Industry Funds Management (IFM) will index half of AustralianSuper’s domestic equites portfolio – a $3 billion mandate –  following the big fund’s rationalisation of its Australian share line-up, while the manager has hired Victorian Funds Management Corporation’s former head of quantitative investment.

“IFM will become the index manager – we are finalising the mandate with them,” confirmed Mark Delaney, chief investment officer of the $28 billion industry fund.

He said the individual mandate would account for “about half” of AustralianSuper’s domestic equities portfolio.

It is understood that Bernie Fraser, the former Reserve Bank governor and long-time trustee of the fund, was an influence behind the more passive strategy towards local shares.

Coinciding with this surge of new money, IFM has appointed Laurence Irlicht, the ousted director of quantitative investments at Victorian Funds Management Corporation (VFMC), to its Casselden Place office as investment director – listed equities last month.

Irlicht will concentrate on the part of the manager’s business that will soon receive the big allocation from the neighbouring AustralianSuper, whose office is four levels above IFM’s at the Casselden ‘ Tower of Power’, the home of other large industry funds Cbus and HESTA.

Delaney said the mandate to IFM would be invested in a traditional index fund and not an enhanced index product, which allows IFM to allocate slight overweights to favoured shares.

He said that at the end of April, after the number of active managers was cut, AustralianSuper held about $6 billion in its domestic equities portfolio, and that close to 50 per cent of this would be indexed with IFM. It is understood that UBS has been retained as transition manager for the big shift.

AustralianSuper has been an investor in IFM’s 100 Leaders Fund, an index product, for some time.

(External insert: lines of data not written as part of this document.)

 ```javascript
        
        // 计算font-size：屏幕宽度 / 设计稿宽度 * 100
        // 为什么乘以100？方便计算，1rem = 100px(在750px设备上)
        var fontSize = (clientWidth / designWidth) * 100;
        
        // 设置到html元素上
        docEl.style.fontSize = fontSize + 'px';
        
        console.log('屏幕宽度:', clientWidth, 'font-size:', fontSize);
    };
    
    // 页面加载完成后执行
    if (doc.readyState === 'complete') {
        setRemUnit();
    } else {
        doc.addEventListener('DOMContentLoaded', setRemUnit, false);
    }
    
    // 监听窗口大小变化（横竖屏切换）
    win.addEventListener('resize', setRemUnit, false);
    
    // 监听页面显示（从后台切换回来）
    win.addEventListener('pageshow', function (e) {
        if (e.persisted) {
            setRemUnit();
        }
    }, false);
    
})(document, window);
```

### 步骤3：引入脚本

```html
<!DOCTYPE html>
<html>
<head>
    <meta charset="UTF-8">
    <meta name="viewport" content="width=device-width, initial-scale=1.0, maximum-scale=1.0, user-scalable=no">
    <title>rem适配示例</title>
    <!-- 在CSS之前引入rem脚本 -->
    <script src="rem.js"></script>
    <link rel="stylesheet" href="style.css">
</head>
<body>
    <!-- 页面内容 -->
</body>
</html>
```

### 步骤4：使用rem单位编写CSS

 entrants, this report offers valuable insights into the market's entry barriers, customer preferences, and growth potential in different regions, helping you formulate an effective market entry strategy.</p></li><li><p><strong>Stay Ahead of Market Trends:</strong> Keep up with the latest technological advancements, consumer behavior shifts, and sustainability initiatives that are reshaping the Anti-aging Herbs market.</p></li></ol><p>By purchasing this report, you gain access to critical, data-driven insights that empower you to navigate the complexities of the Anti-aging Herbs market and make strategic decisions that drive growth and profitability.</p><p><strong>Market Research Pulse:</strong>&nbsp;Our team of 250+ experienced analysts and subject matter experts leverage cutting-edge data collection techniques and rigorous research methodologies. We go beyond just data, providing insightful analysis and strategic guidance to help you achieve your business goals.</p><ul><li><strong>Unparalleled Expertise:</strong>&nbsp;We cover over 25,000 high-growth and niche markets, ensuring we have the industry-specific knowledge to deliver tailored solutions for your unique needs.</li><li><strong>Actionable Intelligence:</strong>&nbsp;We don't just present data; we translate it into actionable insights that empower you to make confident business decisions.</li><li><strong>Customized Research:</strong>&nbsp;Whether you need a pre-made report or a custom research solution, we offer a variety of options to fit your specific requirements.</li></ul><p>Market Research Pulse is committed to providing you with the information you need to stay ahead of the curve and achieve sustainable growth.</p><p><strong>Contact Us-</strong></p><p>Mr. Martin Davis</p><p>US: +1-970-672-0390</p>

“We’ve been investing with them for about 10 years, and they’ve done a solid job over that time,” Delaney said.

Prior to committing the $3 billion to IFM, AustralianSuper had conducted a lot of due diligence on the manager and was confident that it could accommodate the surge of new money.

Aidan Puddy, executive director – listed equities at IFM and head of the indexing team, said its systems and staff could capably invest large amounts of capital.

“We have developed systems so that the business is fully scaleable,” Puddy said.

Clyde Haldane, fellow executive director – listed equities at IFM, added: “You don’t need a cast of thousands to do what we do”.